# [What you need to do]
Every record shown below is to be output exactly.
Data for review Block Start
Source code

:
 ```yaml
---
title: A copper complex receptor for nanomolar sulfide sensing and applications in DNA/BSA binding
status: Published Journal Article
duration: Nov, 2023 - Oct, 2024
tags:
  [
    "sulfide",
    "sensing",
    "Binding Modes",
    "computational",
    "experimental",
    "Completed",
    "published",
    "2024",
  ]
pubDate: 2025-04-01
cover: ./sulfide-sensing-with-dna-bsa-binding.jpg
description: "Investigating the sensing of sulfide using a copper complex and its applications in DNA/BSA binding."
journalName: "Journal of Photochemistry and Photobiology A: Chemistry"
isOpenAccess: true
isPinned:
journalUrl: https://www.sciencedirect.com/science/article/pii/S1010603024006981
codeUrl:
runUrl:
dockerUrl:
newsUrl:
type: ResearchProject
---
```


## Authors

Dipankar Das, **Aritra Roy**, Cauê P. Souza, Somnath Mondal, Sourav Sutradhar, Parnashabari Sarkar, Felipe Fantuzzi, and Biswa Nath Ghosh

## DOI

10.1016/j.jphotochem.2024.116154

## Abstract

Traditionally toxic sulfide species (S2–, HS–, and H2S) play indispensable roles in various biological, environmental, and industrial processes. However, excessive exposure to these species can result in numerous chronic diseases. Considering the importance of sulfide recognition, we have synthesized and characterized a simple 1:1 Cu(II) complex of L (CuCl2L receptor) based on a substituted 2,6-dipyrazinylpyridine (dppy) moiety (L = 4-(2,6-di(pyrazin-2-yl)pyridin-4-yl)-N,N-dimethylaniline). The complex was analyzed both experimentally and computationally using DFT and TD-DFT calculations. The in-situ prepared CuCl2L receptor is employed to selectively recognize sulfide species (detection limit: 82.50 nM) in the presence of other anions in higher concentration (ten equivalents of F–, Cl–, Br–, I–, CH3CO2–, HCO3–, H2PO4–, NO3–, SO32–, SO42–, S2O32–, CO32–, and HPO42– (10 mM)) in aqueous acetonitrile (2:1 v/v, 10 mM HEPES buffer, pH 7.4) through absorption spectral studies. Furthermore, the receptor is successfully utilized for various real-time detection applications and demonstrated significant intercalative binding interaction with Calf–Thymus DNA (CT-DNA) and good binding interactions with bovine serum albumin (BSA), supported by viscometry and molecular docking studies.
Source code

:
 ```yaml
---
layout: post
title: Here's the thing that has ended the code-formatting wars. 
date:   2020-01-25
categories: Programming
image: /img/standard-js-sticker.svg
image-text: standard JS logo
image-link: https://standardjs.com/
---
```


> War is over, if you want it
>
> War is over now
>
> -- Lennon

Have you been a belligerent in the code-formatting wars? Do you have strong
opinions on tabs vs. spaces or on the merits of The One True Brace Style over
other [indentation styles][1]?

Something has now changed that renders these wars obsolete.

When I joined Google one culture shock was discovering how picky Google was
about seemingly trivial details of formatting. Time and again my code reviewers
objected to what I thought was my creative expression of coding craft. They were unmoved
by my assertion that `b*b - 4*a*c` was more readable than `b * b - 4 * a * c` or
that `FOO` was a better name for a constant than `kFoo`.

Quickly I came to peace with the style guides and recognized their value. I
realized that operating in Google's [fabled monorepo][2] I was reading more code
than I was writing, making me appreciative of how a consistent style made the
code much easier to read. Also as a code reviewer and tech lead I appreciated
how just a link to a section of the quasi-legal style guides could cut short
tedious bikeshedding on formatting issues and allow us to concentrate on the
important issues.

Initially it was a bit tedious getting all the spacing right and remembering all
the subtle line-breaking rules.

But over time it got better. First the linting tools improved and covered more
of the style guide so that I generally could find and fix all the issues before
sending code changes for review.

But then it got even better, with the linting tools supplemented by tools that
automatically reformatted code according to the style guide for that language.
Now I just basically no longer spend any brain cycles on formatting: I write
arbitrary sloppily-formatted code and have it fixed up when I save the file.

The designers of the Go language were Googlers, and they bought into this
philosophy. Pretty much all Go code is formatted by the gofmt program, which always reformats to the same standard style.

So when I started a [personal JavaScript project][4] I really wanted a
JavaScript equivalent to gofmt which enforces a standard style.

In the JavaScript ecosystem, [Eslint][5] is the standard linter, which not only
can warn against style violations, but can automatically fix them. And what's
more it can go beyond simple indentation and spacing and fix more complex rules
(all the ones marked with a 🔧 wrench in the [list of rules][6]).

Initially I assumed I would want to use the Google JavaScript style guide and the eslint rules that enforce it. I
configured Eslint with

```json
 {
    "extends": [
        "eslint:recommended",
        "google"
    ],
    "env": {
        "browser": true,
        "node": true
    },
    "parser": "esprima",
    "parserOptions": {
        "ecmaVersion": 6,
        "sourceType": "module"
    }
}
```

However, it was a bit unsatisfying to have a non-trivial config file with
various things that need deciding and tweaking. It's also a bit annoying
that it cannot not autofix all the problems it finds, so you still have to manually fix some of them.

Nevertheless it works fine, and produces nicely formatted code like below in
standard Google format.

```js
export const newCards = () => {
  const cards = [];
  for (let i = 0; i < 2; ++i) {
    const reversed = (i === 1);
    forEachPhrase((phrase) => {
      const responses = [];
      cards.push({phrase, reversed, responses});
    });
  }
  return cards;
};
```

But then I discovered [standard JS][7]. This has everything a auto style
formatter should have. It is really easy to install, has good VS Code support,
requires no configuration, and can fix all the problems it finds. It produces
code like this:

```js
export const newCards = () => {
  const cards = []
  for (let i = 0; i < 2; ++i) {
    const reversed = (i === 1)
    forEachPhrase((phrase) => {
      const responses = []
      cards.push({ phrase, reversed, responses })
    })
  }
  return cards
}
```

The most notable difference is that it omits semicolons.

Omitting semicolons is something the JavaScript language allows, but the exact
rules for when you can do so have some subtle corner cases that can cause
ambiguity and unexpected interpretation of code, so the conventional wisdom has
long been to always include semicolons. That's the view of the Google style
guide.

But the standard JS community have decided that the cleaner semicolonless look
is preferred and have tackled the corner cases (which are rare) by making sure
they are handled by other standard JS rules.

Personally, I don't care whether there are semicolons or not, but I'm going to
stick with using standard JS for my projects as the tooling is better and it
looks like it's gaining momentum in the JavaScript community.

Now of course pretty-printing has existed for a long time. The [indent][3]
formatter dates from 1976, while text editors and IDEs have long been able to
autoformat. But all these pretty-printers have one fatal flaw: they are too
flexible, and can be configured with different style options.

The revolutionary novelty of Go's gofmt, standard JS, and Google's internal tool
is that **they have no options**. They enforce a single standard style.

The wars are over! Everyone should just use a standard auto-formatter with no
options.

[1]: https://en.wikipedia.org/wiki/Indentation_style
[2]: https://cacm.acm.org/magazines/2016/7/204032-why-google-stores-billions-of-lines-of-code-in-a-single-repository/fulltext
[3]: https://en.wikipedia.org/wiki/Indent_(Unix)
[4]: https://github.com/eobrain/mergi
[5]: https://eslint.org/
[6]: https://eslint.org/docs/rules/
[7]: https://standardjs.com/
Data for review Block End
# [Response]
Source code

:
 ```yaml
---
title: A copper complex receptor for nanomolar sulfide sensing and applications in DNA/BSA binding
status: Published Journal Article
duration: Nov, 2023 - Oct, 2024
tags:
  [
    "sulfide",
    "sensing",
    "Binding Modes",
    "computational",
    "experimental",
    "Completed",
    "published",
    "2024",
  ]
pubDate: 2025-04-01
cover: ./sulfide-sensing-with-dna-bsa-binding.jpg
description: "Investigating the sensing of sulfide using a copper complex and its applications in DNA/BSA binding."
journalName: "Journal of Photochemistry and Photobiology A: Chemistry"
isOpenAccess: true
isPinned:
journalUrl: https://www.sciencedirect.com/science/article/pii/S1010603024006981
codeUrl:
runUrl:
dockerUrl:
newsUrl:
type: ResearchProject
---
```


## Authors

Dipankar Das, **Aritra Roy**, Cauê P. Souza, Somnath Mondal, Sourav Sutradhar, Parnashabari Sarkar, Felipe Fantuzzi, and Biswa Nath Ghosh

## DOI

10.1016/j.jphotochem.2024.116154

## Abstract

Traditionally toxic sulfide species (S2–, HS–, and H2S) play indispensable roles in various biological, environmental, and industrial processes. However, excessive exposure to these species can result in numerous chronic diseases. Considering the importance of sulfide recognition, we have synthesized and characterized a simple 1:1 Cu(II) complex of L (CuCl2L receptor) based on a substituted 2,6-dipyrazinylpyridine (dppy) moiety (L = 4-(2,6-di(pyrazin-2-yl)pyridin-4-yl)-N,N-dimethylaniline). The complex was analyzed both experimentally and computationally using DFT and TD-DFT calculations. The in-situ prepared CuCl2L receptor is employed to selectively recognize sulfide species (detection limit: 82.50 nM) in the presence of other anions in higher concentration (ten equivalents of F–, Cl–, Br–, I–, CH3CO2–, HCO3–, H2PO4–, NO3–, SO32–, SO42–, S2O32–, CO32–, and HPO42– (10 mM)) in aqueous acetonitrile (2:1 v/v, 10 mM HEPES buffer, pH 7.4) through absorption spectral studies. Furthermore, the receptor is successfully utilized for various real-time detection applications and demonstrated significant intercalative binding interaction with Calf–Thymus DNA (CT-DNA) and good binding interactions with bovine serum albumin (BSA), supported by viscometry and molecular docking studies.
Source code

:
 ```yaml
---
layout: post
title: Here's the thing that has ended the code-formatting wars. 
date:   2020-01-25
categories: Programming
image: /img/standard-js-sticker.svg
image-text: standard JS logo
image-link: https://standardjs.com/
---
```


> War is over, if you want it
>
> War is over now
>
> -- Lennon

Have you been a belligerent in the code-formatting wars? Do you have strong
opinions on tabs vs. spaces or on the merits of The One True Brace Style over
other [indentation styles][1]?

Something has now changed that renders these wars obsolete.

When I joined Google one culture shock was discovering how picky Google was
about seemingly trivial details of formatting. Time and again my code reviewers
objected to what I thought was my creative expression of coding craft. They were unmoved
by my assertion that `b*b - 4*a*c` was more readable than `b * b - 4 * a * c` or
that `FOO` was a better name for a constant than `kFoo`.

Quickly I came to peace with the style guides and recognized their value. I
realized that operating in Google's [fabled monorepo][2] I was reading more code
than I was writing, making me appreciative of how a consistent style made the
code much easier to read. Also as a code reviewer and tech lead I appreciated
how just a link to a section of the quasi-legal style guides could cut short
tedious bikeshedding on formatting issues and allow us to concentrate on the
important issues.

Initially it was a bit tedious getting all the spacing right and remembering all
the subtle line-breaking rules.

But over time it got better. First the linting tools improved and covered more
of the style guide so that I generally could find and fix all the issues before
sending code changes for review.

But then it got even better, with the linting tools supplemented by tools that
automatically reformatted code according to the style guide for that language.
Now I just basically no longer spend any brain cycles on formatting: I write
arbitrary sloppily-formatted code and have it fixed up when I save the file.

The designers of the Go language were Googlers, and they bought into this
philosophy. Pretty much all Go code is formatted by the gofmt program, which always reformats to the same standard style.

So when I started a [personal JavaScript project][4] I really wanted a
JavaScript equivalent to gofmt which enforces a standard style.

In the JavaScript ecosystem, [Eslint][5] is the standard linter, which not only
can warn against style violations, but can automatically fix them. And what's
more it can go beyond simple indentation and spacing and fix more complex rules
(all the ones marked with a 🔧 wrench in the [list of rules][6]).

Initially I assumed I would want to use the Google JavaScript style guide and the eslint rules that enforce it. I
configured Eslint with

```json
 {
    "extends": [
        "eslint:recommended",
        "google"
    ],
    "env": {
        "browser": true,
        "node": true
    },
    "parser": "esprima",
    "parserOptions": {
        "ecmaVersion": 6,
        "sourceType": "module"
    }
}
```

However, it was a bit unsatisfying to have a non-trivial config file with
various things that need deciding and tweaking. It's also a bit annoying
that it cannot not autofix all the problems it finds, so you still have to manually fix some of them.

Nevertheless it works fine, and produces nicely formatted code like below in
standard Google format.

```js
export const newCards = () => {
  const cards = [];
  for (let i = 0; i < 2; ++i) {
    const reversed = (i === 1);
    forEachPhrase((phrase) => {
      const responses = [];
      cards.push({phrase, reversed, responses});
    });
  }
  return cards;
};
```

But then I discovered [standard JS][7]. This has everything a auto style
formatter should have. It is really easy to install, has good VS Code support,
requires no configuration, and can fix all the problems it finds. It produces
code like this:

```js
export const newCards = () => {
  const cards = []
  for (let i = 0; i < 2; ++i) {
    const reversed = (i === 1)
    forEachPhrase((phrase) => {
      const responses = []
      cards.push({ phrase, reversed, responses })
    })
  }
  return cards
}
```

The most notable difference is that it omits semicolons.

Omitting semicolons is something the JavaScript language allows, but the exact
rules for when you can do so have some subtle corner cases that can cause
ambiguity and unexpected interpretation of code, so the conventional wisdom has
long been to always include semicolons. That's the view of the Google style
guide.

But the standard JS community have decided that the cleaner semicolonless look
is preferred and have tackled the corner cases (which are rare) by making sure
they are handled by other standard JS rules.

Personally, I don't care whether there are semicolons or not, but I'm going to
stick with using standard JS for my projects as the tooling is better and it
looks like it's gaining momentum in the JavaScript community.

Now of course pretty-printing has existed for a long time. The [indent][3]
formatter dates from 1976, while text editors and IDEs have long been able to
autoformat. But all these pretty-printers have one fatal flaw: they are too
flexible, and can be configured with different style options.

The revolutionary novelty of Go's gofmt, standard JS, and Google's internal tool
is that **they have no options**. They enforce a single standard style.

The wars are over! Everyone should just use a standard auto-formatter with no
options.

[1]: https://en.wikipedia.org/wiki/Indentation_style
[2]: https://cacm.acm.org/magazines/2016/7/204032-why-google-stores-billions-of-lines-of-code-in-a-single-repository/fulltext
[3]: https://en.wikipedia.org/wiki/Indent_(Unix)
[4]: https://github.com/eobrain/mergi
[5]: https://eslint.org/
[6]: https://eslint.org/docs/rules/
[7]: https://standardjs.com/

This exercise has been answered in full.